Primaries are only held in MUSG elections when more than two tickets, each composed of one presidential candidate and one executive vice presidential candidate, are running. This year, there are four tickets up for consideration. Before 2009, primaries in the executive election were necessary every year dating back to 2002.
This year’s primary will take place March 19 and will feature four tickets on the same ballot. Voting will be conducted online, and students will only be allowed to select a single ticket. The two tickets with the most votes will move on to the general election.
Junior Senator from the College of Arts & Sciences Samuel Schultz is running for president with sophomore Senator from the College of Arts & Sciences Zach Bowman as his running mate.
Michaela Tarpey, a junior in the College of Arts & Sciences, is running for president alongside Schroeder Hall Senator Thomas Schick, a sophomore in the College of Arts & Sciences.
Junior in the College of Arts & Sciences William Knight is also running for president, with Daniel Bresnahan, a junior in the College of Business Administration, as his running mate. Neither Knight nor Bresnahan have experience in MUSG.
There are also two freshmen running. Zach Dubois of the College of Arts & Sciences is running for president alongside Estefania “Ely” Elizondo, who studies in the College of Communication. Dubois and Elizondo also have no prior MUSG experience.

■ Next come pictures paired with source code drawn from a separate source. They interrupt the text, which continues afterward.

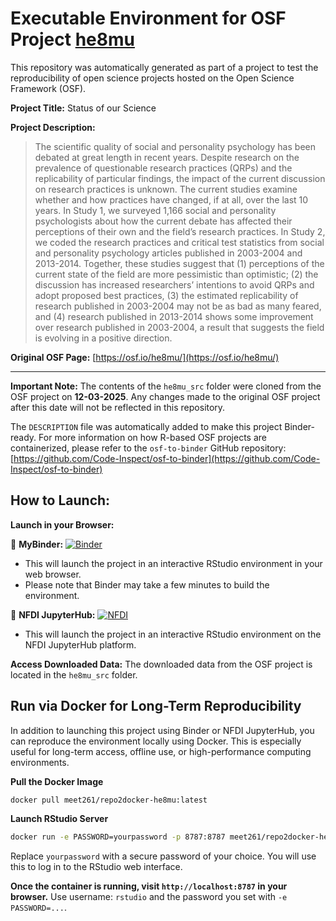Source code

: # Executable Environment for OSF Project [he8mu](https://osf.io/he8mu/)

This repository was automatically generated as part of a project to test the reproducibility of open science projects hosted on the Open Science Framework (OSF).

**Project Title:** Status of our Science

**Project Description:**
> The scientific quality of social and personality psychology has been debated at great length in recent years. Despite research on the prevalence of questionable research practices (QRPs) and the replicability of particular findings, the impact of the current discussion on research practices is unknown. The current studies examine whether and how practices have changed, if at all, over the last 10 years. In Study 1, we surveyed 1,166 social and personality psychologists about how the current debate has affected their perceptions of their own and the field’s research practices. In Study 2, we coded the research practices and critical test statistics from social and personality psychology articles published in 2003-2004 and 2013-2014. Together, these studies suggest that (1) perceptions of the current state of the field are more pessimistic than optimistic; (2) the discussion has increased researchers’ intentions to avoid QRPs and adopt proposed best practices, (3) the estimated replicability of research published in 2003-2004 may not be as bad as many feared, and (4) research published in 2013-2014 shows some improvement over research published in 2003-2004, a result that suggests the field is evolving in a positive direction.

**Original OSF Page:** [https://osf.io/he8mu/](https://osf.io/he8mu/)

---

**Important Note:** The contents of the `he8mu_src` folder were cloned from the OSF project on **12-03-2025**. Any changes made to the original OSF project after this date will not be reflected in this repository.

The `DESCRIPTION` file was automatically added to make this project Binder-ready. For more information on how R-based OSF projects are containerized, please refer to the `osf-to-binder` GitHub repository: [https://github.com/Code-Inspect/osf-to-binder](https://github.com/Code-Inspect/osf-to-binder)

## How to Launch:

**Launch in your Browser:**

🚀 **MyBinder:** [![Binder](https://mybinder.org/badge_logo.svg)](https://mybinder.org/v2/gh/code-inspect-binder/osf_he8mu/HEAD?urlpath=rstudio)

   * This will launch the project in an interactive RStudio environment in your web browser.
   * Please note that Binder may take a few minutes to build the environment.

🚀 **NFDI JupyterHub:** [![NFDI](https://nfdi-jupyter.de/images/nfdi_badge.svg)](https://hub.nfdi-jupyter.de/r2d/gh/code-inspect-binder/osf_he8mu/HEAD?urlpath=rstudio)

   * This will launch the project in an interactive RStudio environment on the NFDI JupyterHub platform.

**Access Downloaded Data:**
The downloaded data from the OSF project is located in the `he8mu_src` folder.

## Run via Docker for Long-Term Reproducibility

In addition to launching this project using Binder or NFDI JupyterHub, you can reproduce the environment locally using Docker. This is especially useful for long-term access, offline use, or high-performance computing environments.

**Pull the Docker Image**

```bash
docker pull meet261/repo2docker-he8mu:latest
```

**Launch RStudio Server**

```bash
docker run -e PASSWORD=yourpassword -p 8787:8787 meet261/repo2docker-he8mu
```
Replace `yourpassword` with a secure password of your choice. You will use this to log in to the RStudio web interface.

**Once the container is running, visit `http://localhost:8787` in your browser.**
Use username: `rstudio` and the password you set with `-e PASSWORD=...`.
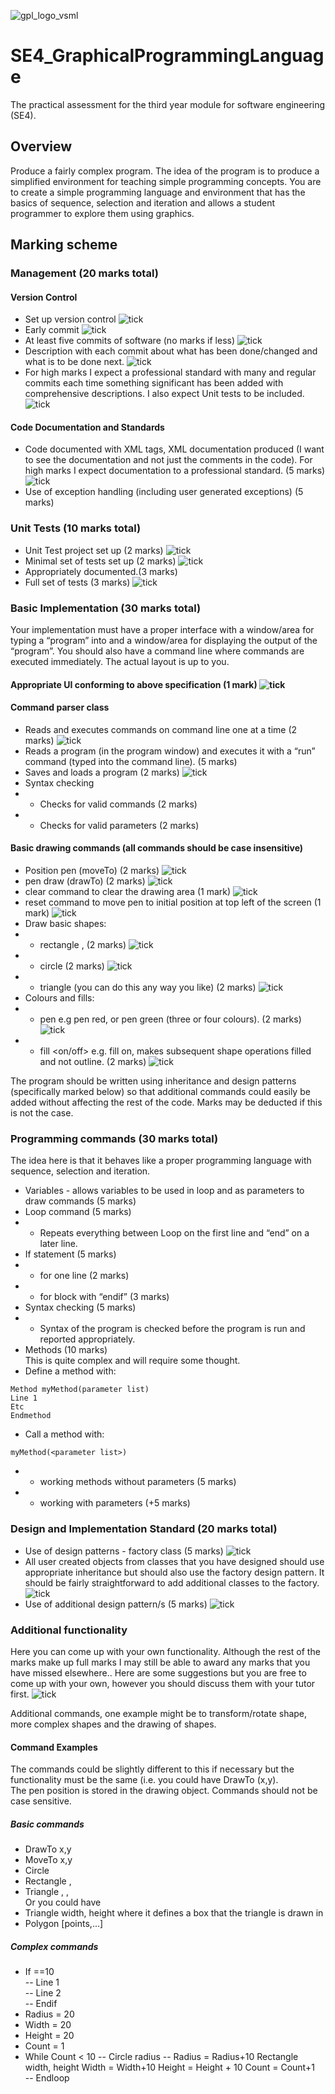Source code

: ![gpl_logo_vsml](https://user-images.githubusercontent.com/22601795/119051937-c3cdcf00-b9bb-11eb-8335-04aaa096a16f.png)
# SE4_GraphicalProgrammingLanguage
The practical assessment for the third year module for software engineering (SE4).

## Overview
Produce a fairly complex  program. The idea of the program is to produce a simplified environment for teaching simple  programming concepts. You are to create a simple programming language and environment  that has the basics of sequence, selection and iteration and allows a student programmer to  explore them using graphics.  

## Marking scheme

### Management (20 marks total)
#### Version Control  
- Set up version control ![tick](https://user-images.githubusercontent.com/22601795/123541061-4aec3080-d73a-11eb-98cf-efff87d37041.png)
- Early commit ![tick](https://user-images.githubusercontent.com/22601795/123541061-4aec3080-d73a-11eb-98cf-efff87d37041.png)
- At least five commits of software (no marks if less) ![tick](https://user-images.githubusercontent.com/22601795/123541061-4aec3080-d73a-11eb-98cf-efff87d37041.png)
- Description with each commit about what has been done/changed and what is to be  done next. ![tick](https://user-images.githubusercontent.com/22601795/123541061-4aec3080-d73a-11eb-98cf-efff87d37041.png)
- For high marks I expect a professional standard with many and regular commits each  time something significant has been added with comprehensive descriptions. I also expect  Unit tests to be included. ![tick](https://user-images.githubusercontent.com/22601795/123541061-4aec3080-d73a-11eb-98cf-efff87d37041.png)

#### Code Documentation and Standards 
- Code documented with XML tags, XML documentation produced (I want to see the  documentation and not just the comments in the code). For high marks I expect  documentation to a professional standard. (5 marks) ![tick](https://user-images.githubusercontent.com/22601795/123541061-4aec3080-d73a-11eb-98cf-efff87d37041.png)
- Use of exception handling (including user generated exceptions) (5 marks)   

### Unit Tests (10 marks total)
- Unit Test project set up (2 marks)  ![tick](https://user-images.githubusercontent.com/22601795/123541061-4aec3080-d73a-11eb-98cf-efff87d37041.png)
- Minimal set of tests set up (2 marks)  ![tick](https://user-images.githubusercontent.com/22601795/123541061-4aec3080-d73a-11eb-98cf-efff87d37041.png)
- Appropriately documented.(3 marks)  
- Full set of tests (3 marks) ![tick](https://user-images.githubusercontent.com/22601795/123541061-4aec3080-d73a-11eb-98cf-efff87d37041.png)

### Basic Implementation (30 marks total)
Your implementation must have a proper interface with a window/area for typing a  “program” into and a window/area for displaying the output of the “program”. You should  also have a command line where commands are executed immediately. The actual layout is  up to you.  
#### Appropriate UI conforming to above specification (1 mark) ![tick](https://user-images.githubusercontent.com/22601795/123541061-4aec3080-d73a-11eb-98cf-efff87d37041.png)
#### Command parser class  
- Reads and executes commands on command line one at a time (2 marks)  ![tick](https://user-images.githubusercontent.com/22601795/123541061-4aec3080-d73a-11eb-98cf-efff87d37041.png)
- Reads a program (in the program window) and executes it with a “run”  command (typed into the command line). (5 marks) 
- Saves and loads a program (2 marks) ![tick](https://user-images.githubusercontent.com/22601795/123541061-4aec3080-d73a-11eb-98cf-efff87d37041.png)
- Syntax checking 
- - Checks for valid commands (2 marks)  
- - Checks for valid parameters (2 marks)  
#### Basic drawing commands (all commands should be case insensitive)  
- Position pen (moveTo) (2 marks) ![tick](https://user-images.githubusercontent.com/22601795/123541061-4aec3080-d73a-11eb-98cf-efff87d37041.png) 
- pen draw (drawTo) (2 marks) ![tick](https://user-images.githubusercontent.com/22601795/123541061-4aec3080-d73a-11eb-98cf-efff87d37041.png)
- clear command to clear the drawing area (1 mark) ![tick](https://user-images.githubusercontent.com/22601795/123541061-4aec3080-d73a-11eb-98cf-efff87d37041.png)
- reset command to move pen to initial position at top left of the screen (1 mark) ![tick](https://user-images.githubusercontent.com/22601795/123541061-4aec3080-d73a-11eb-98cf-efff87d37041.png)
- Draw basic shapes:  
- - rectangle <width>, <height> (2 marks) ![tick](https://user-images.githubusercontent.com/22601795/123541061-4aec3080-d73a-11eb-98cf-efff87d37041.png)
- - circle <radius> (2 marks) ![tick](https://user-images.githubusercontent.com/22601795/123541061-4aec3080-d73a-11eb-98cf-efff87d37041.png)
- - triangle (you can do this any way you like) (2 marks) ![tick](https://user-images.githubusercontent.com/22601795/123541061-4aec3080-d73a-11eb-98cf-efff87d37041.png)
- Colours and fills:  
- - pen <colour> e.g pen red, or pen green (three or four colours). (2 marks) ![tick](https://user-images.githubusercontent.com/22601795/123541061-4aec3080-d73a-11eb-98cf-efff87d37041.png)
- - fill <on/off> e.g. fill on, makes subsequent shape operations  filled and not outline. (2 marks) ![tick](https://user-images.githubusercontent.com/22601795/123541061-4aec3080-d73a-11eb-98cf-efff87d37041.png)

The program should be written using inheritance and design patterns (specifically  marked below) so that additional commands could easily be added without affecting the rest  of the code. Marks may be deducted if this is not the case.

### Programming commands (30 marks total)
The idea here is that it behaves like a proper programming language with sequence,  selection and iteration. 
- Variables - allows variables to be used in loop and as parameters to draw  commands (5 marks)  
- Loop command (5 marks)  
- - Repeats everything between Loop on the first line and “end” on a later  line.  
- If statement (5 marks) 
- - for one line (2 marks) 
- - for block with “endif” (3 marks)
- Syntax checking (5 marks)  
- - Syntax of the program is checked before the program is run and  reported appropriately.  
- Methods (10 marks)  
This is quite complex and will require some thought.  
- Define a method with:
```  
Method myMethod(parameter list)  
Line 1  
Etc  
Endmethod  
```
- Call a method with:  
```
myMethod(<parameter list>)
```
- - working methods without parameters (5 marks)  
- - working with parameters (+5 marks)  

### Design and Implementation Standard (20 marks total) 
- Use of design patterns - factory class (5 marks) ![tick](https://user-images.githubusercontent.com/22601795/123541061-4aec3080-d73a-11eb-98cf-efff87d37041.png)
- All user created objects from classes that you have designed should use appropriate  inheritance but should also use the factory design pattern. It should be fairly straightforward  to add additional classes to the factory. ![tick](https://user-images.githubusercontent.com/22601795/123541061-4aec3080-d73a-11eb-98cf-efff87d37041.png)
- Use of additional design pattern/s (5 marks) ![tick](https://user-images.githubusercontent.com/22601795/123541061-4aec3080-d73a-11eb-98cf-efff87d37041.png)

### Additional functionality  
Here you can come up with your own functionality. Although the rest of the marks  make up full marks I may still be able to award any marks that you have missed elsewhere..  Here are some suggestions but you are free to come up with your own, however you should  discuss them with your tutor first.  ![tick](https://user-images.githubusercontent.com/22601795/123541061-4aec3080-d73a-11eb-98cf-efff87d37041.png)

Additional commands, one example might be to transform/rotate shape, more complex  shapes and the drawing of shapes. 

#### Command Examples 
The commands could be slightly different to this if necessary but the functionality must be  the same (i.e. you could have DrawTo (x,y).  
The pen position is stored in the drawing object. Commands should not be case sensitive. 
##### Basic commands 
- DrawTo x,y  
- MoveTo x,y 
- Circle <radius> 
- Rectangle <width>, <height> 
- Triangle <base>, <adj>, <hyp>  
Or you could have  
- Triangle width, height where it defines a box that the triangle is  drawn in 
- Polygon [points,...] 
##### Complex commands  
- If <variable>==10  
-- Line 1  
-- Line 2  
-- Endif 
- Radius = 20 
- Width = 20 
- Height = 20  
- Count = 1  
- While Count < 10 
-- Circle radius 
-- Radius = Radius+10  Rectangle width, height  Width = Width+10  Height = Height + 10  Count = Count+1  
-- Endloop
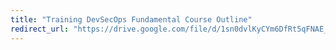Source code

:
 ```yaml
---
title: "Training DevSecOps Fundamental Course Outline"
redirect_url: "https://drive.google.com/file/d/1sn0dvlKyCYm6DfRt5qFNAE_LMrIIkJHZ/view?usp=sharing"
---
```

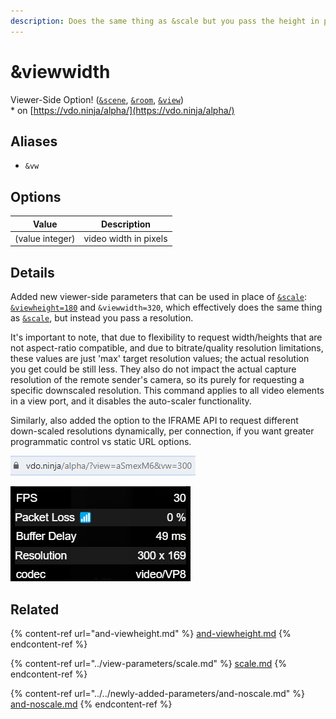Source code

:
 ```yaml
---
description: Does the same thing as &scale but you pass the height in pixels
---
```


# \&viewwidth

Viewer-Side Option! ([`&scene`](../view-parameters/scene.md), [`&room`](../../general-settings/room.md), [`&view`](../view-parameters/view.md))\
\* on [https://vdo.ninja/alpha/](https://vdo.ninja/alpha/)

## Aliases

* `&vw`

## Options

| Value           | Description           |
| --------------- | --------------------- |
| (value integer) | video width in pixels |

## Details

Added new viewer-side parameters that can be used in place of [`&scale`](../view-parameters/scale.md): [`&viewheight=180`](and-viewheight.md) and `&viewwidth=320`, which effectively does the same thing as [`&scale`](../view-parameters/scale.md), but instead you pass a resolution.&#x20;

It's important to note, that due to flexibility to request width/heights that are not aspect-ratio compatible, and due to bitrate/quality resolution limitations, these values are just 'max' target resolution values; the actual resolution you get could be still less. They also do not impact the actual capture resolution of the remote sender's camera, so its purely for requesting a specific downscaled resolution. This command applies to all video elements in a view port, and it disables the auto-scaler functionality.

Similarly, also added the option to the IFRAME API to request different down-scaled resolutions dynamically, per connection, if you want greater programmatic control vs static URL options.

![](<../../.gitbook/assets/image (105).png>)

![](<../../.gitbook/assets/image (104).png>)

## Related

{% content-ref url="and-viewheight.md" %}
[and-viewheight.md](and-viewheight.md)
{% endcontent-ref %}

{% content-ref url="../view-parameters/scale.md" %}
[scale.md](../view-parameters/scale.md)
{% endcontent-ref %}

{% content-ref url="../../newly-added-parameters/and-noscale.md" %}
[and-noscale.md](../../newly-added-parameters/and-noscale.md)
{% endcontent-ref %}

Joe Daufenbach, the current executive vice president and a senior in the College of Arts & Sciences, said the number of tickets on the ballot this year seems to represent an increased interest in MUSG participation.
“I don’t know if it’s people getting more used to the organization, or if it’s just us, that we’ve been promoting it more,” Daufenbach said.
Those in charge of running the election said the addition of the primary to the election season will affect the candidates more than anything else.
“I think that the primary will make this year’s election more competitive,” said David Kuester, a senior in the College of Arts & Sciences and the MUSG elections coordinator. “Candidates will be tested more than ever on their organizational skills (and their) ability to promote their respective platforms and connect with students.”
Even though there will likely be a candidate with a plurality of the votes in the primary, the election officials made it clear that it is necessary to get a full majority to win the general election.
“What you’re not having with (all four on the same ballot) is a majority of campus confirming that they want these candidates,” Daufenbach said.
Jon Dooley, senior associate dean for the Office of Student Development, said he believes the ticket that wins the most support in the primary will gain a distinct advantage in the general election.
“For the two tickets that carry on into the general election, the primary gives them an opportunity to see what level of support they have from students,” Dooley said.